**TASK GOAL**: Wherever a line in the records below contains "const", copy that line.

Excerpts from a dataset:
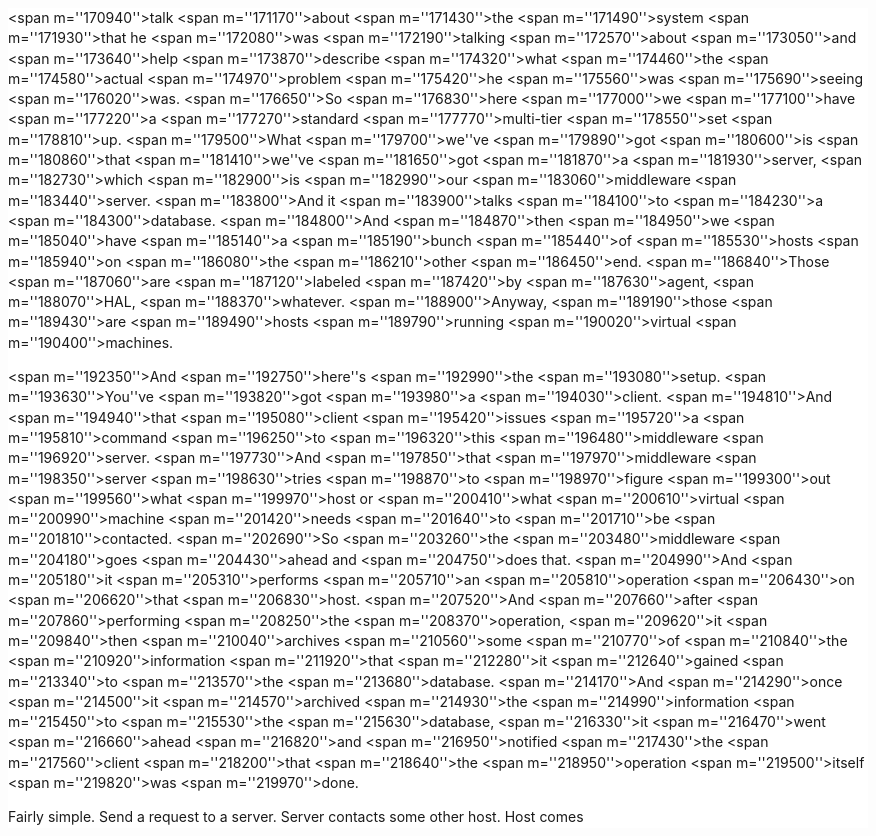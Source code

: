   <span m=''170940''>talk</span> <span m=''171170''>about</span> <span m=''171430''>the</span>
  <span m=''171490''>system</span> <span m=''171930''>that he</span> <span m=''172080''>was</span>
  <span m=''172190''>talking</span> <span m=''172570''>about</span> <span m=''173050''>and</span>
  <span m=''173640''>help</span> <span m=''173870''>describe</span> <span m=''174320''>what</span>
  <span m=''174460''>the</span> <span m=''174580''>actual</span> <span m=''174970''>problem</span>
  <span m=''175420''>he</span> <span m=''175560''>was</span> <span m=''175690''>seeing</span>
  <span m=''176020''>was.</span> <span m=''176650''>So</span> <span m=''176830''>here</span>
  <span m=''177000''>we</span> <span m=''177100''>have</span> <span m=''177220''>a</span>
  <span m=''177270''>standard</span> <span m=''177770''>multi-tier</span> <span m=''178550''>set</span>
  <span m=''178810''>up.</span> <span m=''179500''>What</span> <span m=''179700''>we''ve</span>
  <span m=''179890''>got</span> <span m=''180600''>is</span> <span m=''180860''>that</span>
  <span m=''181410''>we''ve</span> <span m=''181650''>got</span> <span m=''181870''>a</span>
  <span m=''181930''>server,</span> <span m=''182730''>which</span> <span m=''182900''>is</span>
  <span m=''182990''>our</span> <span m=''183060''>middleware</span> <span m=''183440''>server.</span>
  <span m=''183800''>And it</span> <span m=''183900''>talks</span> <span m=''184100''>to</span>
  <span m=''184230''>a</span> <span m=''184300''>database.</span> <span m=''184800''>And</span>
  <span m=''184870''>then</span> <span m=''184950''>we</span> <span m=''185040''>have</span>
  <span m=''185140''>a</span> <span m=''185190''>bunch</span> <span m=''185440''>of</span>
  <span m=''185530''>hosts</span> <span m=''185940''>on</span> <span m=''186080''>the</span>
  <span m=''186210''>other</span> <span m=''186450''>end.</span> <span m=''186840''>Those</span>
  <span m=''187060''>are</span> <span m=''187120''>labeled</span> <span m=''187420''>by</span>
  <span m=''187630''>agent,</span> <span m=''188070''>HAL,</span> <span m=''188370''>whatever.</span>
  <span m=''188900''>Anyway,</span> <span m=''189190''>those</span> <span m=''189430''>are</span>
  <span m=''189490''>hosts</span> <span m=''189790''>running</span> <span m=''190020''>virtual</span>
  <span m=''190400''>machines.</span> </p><p><span m=''192350''>And</span> <span m=''192750''>here''s</span>
  <span m=''192990''>the</span> <span m=''193080''>setup.</span> <span m=''193630''>You''ve</span>
  <span m=''193820''>got</span> <span m=''193980''>a</span> <span m=''194030''>client.</span>
  <span m=''194810''>And</span> <span m=''194940''>that</span> <span m=''195080''>client</span>
  <span m=''195420''>issues</span> <span m=''195720''>a</span> <span m=''195810''>command</span>
  <span m=''196250''>to</span> <span m=''196320''>this</span> <span m=''196480''>middleware</span>
  <span m=''196920''>server.</span> <span m=''197730''>And</span> <span m=''197850''>that</span>
  <span m=''197970''>middleware</span> <span m=''198350''>server</span> <span m=''198630''>tries</span>
  <span m=''198870''>to</span> <span m=''198970''>figure</span> <span m=''199300''>out</span>
  <span m=''199560''>what</span> <span m=''199970''>host or</span> <span m=''200410''>what</span>
  <span m=''200610''>virtual</span> <span m=''200990''>machine</span> <span m=''201420''>needs</span>
  <span m=''201640''>to</span> <span m=''201710''>be</span> <span m=''201810''>contacted.</span>
  <span m=''202690''>So</span> <span m=''203260''>the</span> <span m=''203480''>middleware</span>
  <span m=''204180''>goes</span> <span m=''204430''>ahead and</span> <span m=''204750''>does
  that.</span> <span m=''204990''>And</span> <span m=''205180''>it</span> <span m=''205310''>performs</span>
  <span m=''205710''>an</span> <span m=''205810''>operation</span> <span m=''206430''>on</span>
  <span m=''206620''>that</span> <span m=''206830''>host.</span> <span m=''207520''>And</span>
  <span m=''207660''>after</span> <span m=''207860''>performing</span> <span m=''208250''>the</span>
  <span m=''208370''>operation,</span> <span m=''209620''>it</span> <span m=''209840''>then</span>
  <span m=''210040''>archives</span> <span m=''210560''>some</span> <span m=''210770''>of</span>
  <span m=''210840''>the</span> <span m=''210920''>information</span> <span m=''211920''>that</span>
  <span m=''212280''>it</span> <span m=''212640''>gained</span> <span m=''213340''>to</span>
  <span m=''213570''>the</span> <span m=''213680''>database.</span> <span m=''214170''>And</span>
  <span m=''214290''>once</span> <span m=''214500''>it</span> <span m=''214570''>archived</span>
  <span m=''214930''>the</span> <span m=''214990''>information</span> <span m=''215450''>to</span>
  <span m=''215530''>the</span> <span m=''215630''>database,</span> <span m=''216330''>it</span>
  <span m=''216470''>went</span> <span m=''216660''>ahead</span> <span m=''216820''>and</span>
  <span m=''216950''>notified</span> <span m=''217430''>the</span> <span m=''217560''>client</span>
  <span m=''218200''>that</span> <span m=''218640''>the</span> <span m=''218950''>operation</span>
  <span m=''219500''>itself</span> <span m=''219820''>was</span> <span m=''219970''>done.</span>
  </p><p><span m=''220360''>Fairly</span> <span m=''220660''>simple.</span> <span
  m=''220960''>Send a</span> <span m=''221160''>request</span> <span m=''221520''>to
  a</span> <span m=''221600''>server.</span> <span m=''222020''>Server</span> <span
  m=''222300''>contacts</span> <span m=''222960''>some</span> <span m=''223200''>other</span>
  <span m=''223710''>host.</span> <span m=''224260''>Host</span> <span m=''224510''>comes</span>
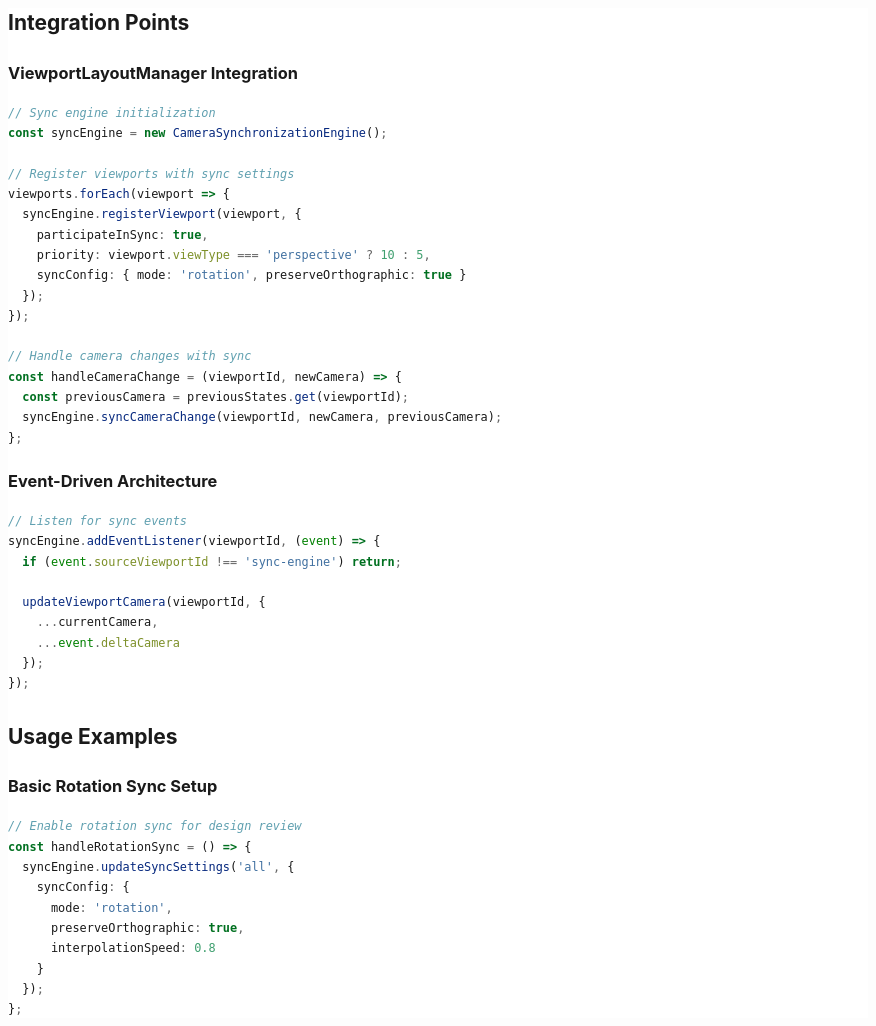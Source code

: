 ## Integration Points

### ViewportLayoutManager Integration

```typescript
// Sync engine initialization
const syncEngine = new CameraSynchronizationEngine();

// Register viewports with sync settings
viewports.forEach(viewport => {
  syncEngine.registerViewport(viewport, {
    participateInSync: true,
    priority: viewport.viewType === 'perspective' ? 10 : 5,
    syncConfig: { mode: 'rotation', preserveOrthographic: true }
  });
});

// Handle camera changes with sync
const handleCameraChange = (viewportId, newCamera) => {
  const previousCamera = previousStates.get(viewportId);
  syncEngine.syncCameraChange(viewportId, newCamera, previousCamera);
};
```

### Event-Driven Architecture

```typescript
// Listen for sync events
syncEngine.addEventListener(viewportId, (event) => {
  if (event.sourceViewportId !== 'sync-engine') return;

  updateViewportCamera(viewportId, {
    ...currentCamera,
    ...event.deltaCamera
  });
});
```

## Usage Examples

### Basic Rotation Sync Setup
```typescript
// Enable rotation sync for design review
const handleRotationSync = () => {
  syncEngine.updateSyncSettings('all', {
    syncConfig: {
      mode: 'rotation',
      preserveOrthographic: true,
      interpolationSpeed: 0.8
    }
  });
};
```
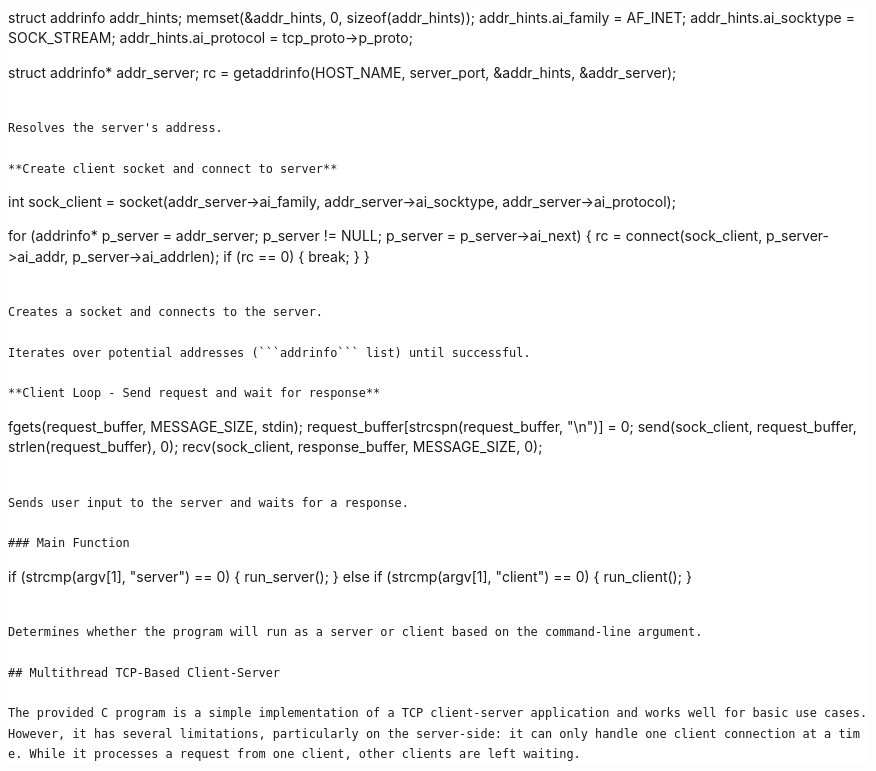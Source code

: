 
struct addrinfo addr_hints;
memset(&addr_hints, 0, sizeof(addr_hints));
addr_hints.ai_family = AF_INET;
addr_hints.ai_socktype = SOCK_STREAM;
addr_hints.ai_protocol = tcp_proto->p_proto;

struct addrinfo* addr_server;
rc = getaddrinfo(HOST_NAME, server_port, &addr_hints, &addr_server);
```

Resolves the server's address.

**Create client socket and connect to server**

```
int sock_client = socket(addr_server->ai_family, addr_server->ai_socktype, addr_server->ai_protocol);

for (addrinfo* p_server = addr_server; p_server != NULL; p_server = p_server->ai_next)
{
    rc = connect(sock_client, p_server->ai_addr, p_server->ai_addrlen);
    if (rc == 0)
    {
        break;
    }
}
```

Creates a socket and connects to the server.

Iterates over potential addresses (```addrinfo``` list) until successful.

**Client Loop - Send request and wait for response**

```
fgets(request_buffer, MESSAGE_SIZE, stdin);
request_buffer[strcspn(request_buffer, "\n")] = 0;
send(sock_client, request_buffer, strlen(request_buffer), 0);
recv(sock_client, response_buffer, MESSAGE_SIZE, 0);
```

Sends user input to the server and waits for a response.

### Main Function

```
if (strcmp(argv[1], "server") == 0)
{
    run_server();
}
else if (strcmp(argv[1], "client") == 0)
{
    run_client();
}
```

Determines whether the program will run as a server or client based on the command-line argument.

## Multithread TCP-Based Client-Server

The provided C program is a simple implementation of a TCP client-server application and works well for basic use cases. However, it has several limitations, particularly on the server-side: it can only handle one client connection at a time. While it processes a request from one client, other clients are left waiting.

```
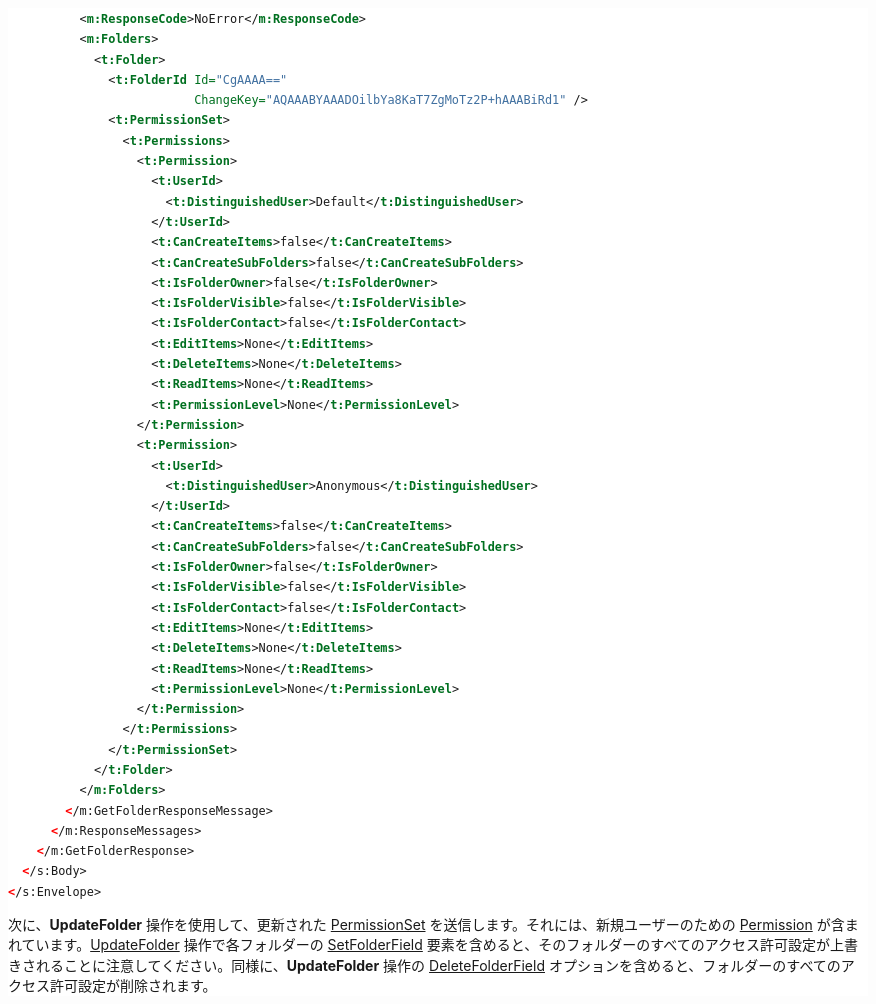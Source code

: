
 ```XML
          <m:ResponseCode>NoError</m:ResponseCode>
          <m:Folders>
            <t:Folder>
              <t:FolderId Id="CgAAAA=="
                          ChangeKey="AQAAABYAAADOilbYa8KaT7ZgMoTz2P+hAAABiRd1" />
              <t:PermissionSet>
                <t:Permissions>
                  <t:Permission>
                    <t:UserId>
                      <t:DistinguishedUser>Default</t:DistinguishedUser>
                    </t:UserId>
                    <t:CanCreateItems>false</t:CanCreateItems>
                    <t:CanCreateSubFolders>false</t:CanCreateSubFolders>
                    <t:IsFolderOwner>false</t:IsFolderOwner>
                    <t:IsFolderVisible>false</t:IsFolderVisible>
                    <t:IsFolderContact>false</t:IsFolderContact>
                    <t:EditItems>None</t:EditItems>
                    <t:DeleteItems>None</t:DeleteItems>
                    <t:ReadItems>None</t:ReadItems>
                    <t:PermissionLevel>None</t:PermissionLevel>
                  </t:Permission>
                  <t:Permission>
                    <t:UserId>
                      <t:DistinguishedUser>Anonymous</t:DistinguishedUser>
                    </t:UserId>
                    <t:CanCreateItems>false</t:CanCreateItems>
                    <t:CanCreateSubFolders>false</t:CanCreateSubFolders>
                    <t:IsFolderOwner>false</t:IsFolderOwner>
                    <t:IsFolderVisible>false</t:IsFolderVisible>
                    <t:IsFolderContact>false</t:IsFolderContact>
                    <t:EditItems>None</t:EditItems>
                    <t:DeleteItems>None</t:DeleteItems>
                    <t:ReadItems>None</t:ReadItems>
                    <t:PermissionLevel>None</t:PermissionLevel>
                  </t:Permission>
                </t:Permissions>
              </t:PermissionSet>
            </t:Folder>
          </m:Folders>
        </m:GetFolderResponseMessage>
      </m:ResponseMessages>
    </m:GetFolderResponse>
  </s:Body>
</s:Envelope>
```

次に、**UpdateFolder** 操作を使用して、更新された [PermissionSet](https://msdn.microsoft.com/library/6ac1bd17-a089-46bb-b9e6-f5b1dfe1076d%28Office.15%29.aspx) を送信します。それには、新規ユーザーのための [Permission](https://msdn.microsoft.com/library/b8d0429a-0e58-4480-9847-4901970c7033%28Office.15%29.aspx) が含まれています。[UpdateFolder](https://msdn.microsoft.com/library/8c69db7b-54b5-4ae2-abca-4d6e0937a790%28Office.15%29.aspx) 操作で各フォルダーの [SetFolderField](https://msdn.microsoft.com/library/3494c996-b834-4813-b1ca-d99642d8b4e7%28Office.15%29.aspx) 要素を含めると、そのフォルダーのすべてのアクセス許可設定が上書きされることに注意してください。同様に、**UpdateFolder** 操作の [DeleteFolderField](https://msdn.microsoft.com/library/f9c2187b-4c60-4358-b4b4-ede50eadae48%28Office.15%29.aspx) オプションを含めると、フォルダーのすべてのアクセス許可設定が削除されます。 
  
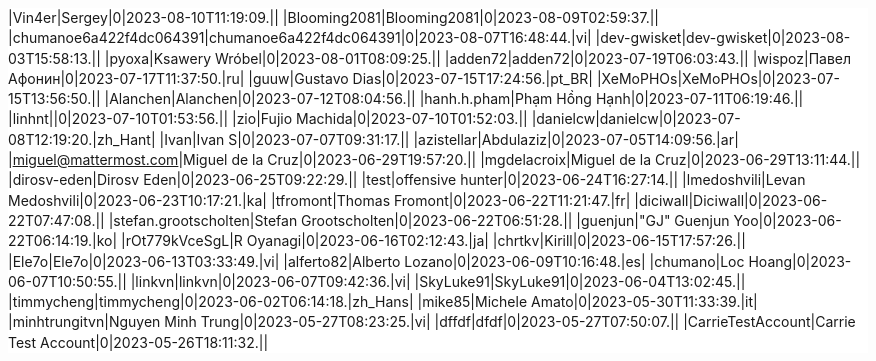 |Vin4er|Sergey|0|2023-08-10T11:19:09.||
|Blooming2081|Blooming2081|0|2023-08-09T02:59:37.||
|chumanoe6a422f4dc064391|chumanoe6a422f4dc064391|0|2023-08-07T16:48:44.|vi|
|dev-gwisket|dev-gwisket|0|2023-08-03T15:58:13.||
|pyoxa|Ksawery Wróbel|0|2023-08-01T08:09:25.||
|adden72|adden72|0|2023-07-19T06:03:43.||
|wispoz|Павел Афонин|0|2023-07-17T11:37:50.|ru|
|guuw|Gustavo Dias|0|2023-07-15T17:24:56.|pt_BR|
|XeMoPHOs|XeMoPHOs|0|2023-07-15T13:56:50.||
|Alanchen|Alanchen|0|2023-07-12T08:04:56.||
|hanh.h.pham|Phạm Hồng Hạnh|0|2023-07-11T06:19:46.||
|linhnt||0|2023-07-10T01:53:56.||
|zio|Fujio Machida|0|2023-07-10T01:52:03.||
|danielcw|danielcw|0|2023-07-08T12:19:20.|zh_Hant|
|Ivan|Ivan S|0|2023-07-07T09:31:17.||
|azistellar|Abdulaziz|0|2023-07-05T14:09:56.|ar|
|miguel@mattermost.com|Miguel de la Cruz|0|2023-06-29T19:57:20.||
|mgdelacroix|Miguel de la Cruz|0|2023-06-29T13:11:44.||
|dirosv-eden|Dirosv Eden|0|2023-06-25T09:22:29.||
|test|offensive hunter|0|2023-06-24T16:27:14.||
|lmedoshvili|Levan Medoshvili|0|2023-06-23T10:17:21.|ka|
|tfromont|Thomas Fromont|0|2023-06-22T11:21:47.|fr|
|diciwall|Diciwall|0|2023-06-22T07:47:08.||
|stefan.grootscholten|Stefan Grootscholten|0|2023-06-22T06:51:28.||
|guenjun|"GJ" Guenjun Yoo|0|2023-06-22T06:14:19.|ko|
|rOt779kVceSgL|R Oyanagi|0|2023-06-16T02:12:43.|ja|
|chrtkv|Kirill|0|2023-06-15T17:57:26.||
|Ele7o|Ele7o|0|2023-06-13T03:33:49.|vi|
|alferto82|Alberto Lozano|0|2023-06-09T10:16:48.|es|
|chumano|Loc Hoang|0|2023-06-07T10:50:55.||
|linkvn|linkvn|0|2023-06-07T09:42:36.|vi|
|SkyLuke91|SkyLuke91|0|2023-06-04T13:02:45.||
|timmycheng|timmycheng|0|2023-06-02T06:14:18.|zh_Hans|
|mike85|Michele Amato|0|2023-05-30T11:33:39.|it|
|minhtrungitvn|Nguyen Minh Trung|0|2023-05-27T08:23:25.|vi|
|dffdf|dfdf|0|2023-05-27T07:50:07.||
|CarrieTestAccount|Carrie Test Account|0|2023-05-26T18:11:32.||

**RESPONSE BOX**:
const syncEngine = new CameraSynchronizationEngine();
const handleCameraChange = (viewportId, newCamera) => {
  const previousCamera = previousStates.get(viewportId);
const handleRotationSync = () => {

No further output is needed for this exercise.